Immagine correlataUn bonus assunzione di 8mila euro per datori di lavoro che assumono con contratto subordinato a tempo indeterminato laureati o dottori di ricerca. E’ quanto prevede l’ultima bozza della legge di bilancio 2019 che nelle prossime settimane sarà discussa in Parlamento. Il provvedimento – sempre che venga approvato – sarà sperimentale. Per ora avrà infatti validità di un anno, dal primo gennaio 2019 e fino al 31 dicembre 2019. Il bonus sarà riconosciuto “sotto forma di esonero dal versamento dei contributi previdenziali a carico del datore di lavoro, con esclusione dei premi e contributi Inail, per un periodo massimo di 12 mesi decorrenti dalla data di assunzione, nel limite massimo di 8.000 euro per ogni assunzione effettuata”.

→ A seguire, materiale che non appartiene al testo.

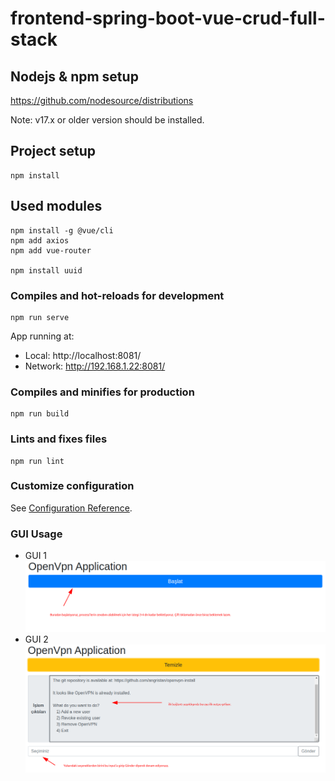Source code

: # frontend-spring-boot-vue-crud-full-stack

## Nodejs & npm setup
https://github.com/nodesource/distributions

Note: v17.x or older version should be installed.

## Project setup
```
npm install
```

## Used modules
```
npm install -g @vue/cli
npm add axios
npm add vue-router

npm install uuid
```

### Compiles and hot-reloads for development
```
npm run serve
```

  App running at:
  - Local:   http://localhost:8081/ 
  - Network: http://192.168.1.22:8081/


### Compiles and minifies for production
```
npm run build
```

### Lints and fixes files
```
npm run lint
```

### Customize configuration
See [Configuration Reference](https://cli.vuejs.org/config/).

### GUI Usage

- GUI 1<br>
![GUI 1](./docs/openvpn-gui1.png "GUI 1")<br>
- GUI 2<br>
![GUI 2](./docs/openvpn-gui2.png "GUI 2")<br>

L’esonero, si legge ancora, “è riconosciuto per le assunzioni a tempo indeterminato che riguardano: giovani in possesso della laurea magistrale, ottenuta dal 1° gennaio 2018 al 30 giugno 2019 con una votazione pari a 110 e lode entro la durata legale del corso di studi, prima del compimento del trentesimo anno di età, in università statali e non statali legalmente riconosciute, italiane o estere se riconosciute equipollenti in base alla legislazione vigente in materia, ad eccezione delle Università telematiche; giovani in possesso di un dottorato di ricerca, ottenuto dal primo gennaio 2018 al 30 giugno 2019, prima del compimento del trentaquattresimo anno di età, in università statali e non statali legalmente riconosciute italiane ad eccezione delle Università telematiche”.

Ma non c’è solo il “bonus lavoro” nell’ultima bozza della manovra. Un’altra novità è la concessione di terreni gratis a chi fa almeno tre figli. Un provvedimento che nell’ottica dell’esecutivo dovrebbe servire a ridare nuova vita alle aree rurali e combattere la denatalità. Di cosa stiamo parlando? “Al fine di favorire la crescita demografica” si legge nel decreto il 50 per cento dei terreni demaniali agricoli e a vocazione agricola non utilizzabili per altre finalità istituzionali e il 50 per cento dei terreni abbandonati o incolti del Mezzogiorno saranno”concessi gratuitamente per un periodo non inferiore a 20 anni ai nuclei familiari con terzo figlio nato negli anni 2019, 2020, 2021″ per un periodo non inferiore a 20 anni. La possibilità è estesa anche “a società costituite da giovani imprenditori agricoli che riservano una quota societaria ai predetti nuclei familiari pari al 30%”.

Ai nuclei familiari che accedono a questa misura è anche “concesso, a richiesta, un mutuo fino a 200.000 euro per la durata di 20 anni, ad un tasso pari a zero, per l’acquisto della prima casa in prossimità del terreno assegnato”.Secondo l’ANSA, “oltre ai terreni dello Stato, saranno assegnati gratuitamente la metà di quelli abbandonati di Abruzzo, Basilicata, Calabria, Campania, Molise, Puglia, Sardegna e Sicilia”.Per l’attuazione della misura è istituito nello stato di previsione del ministero delle politiche agricole, alimentari forestali e del turismo un fondo rotativo con una dotazione finanziaria iniziale pari a 5 milioni di euro per l’anno 2019 e 15 milioni di euro per l’anno 2020.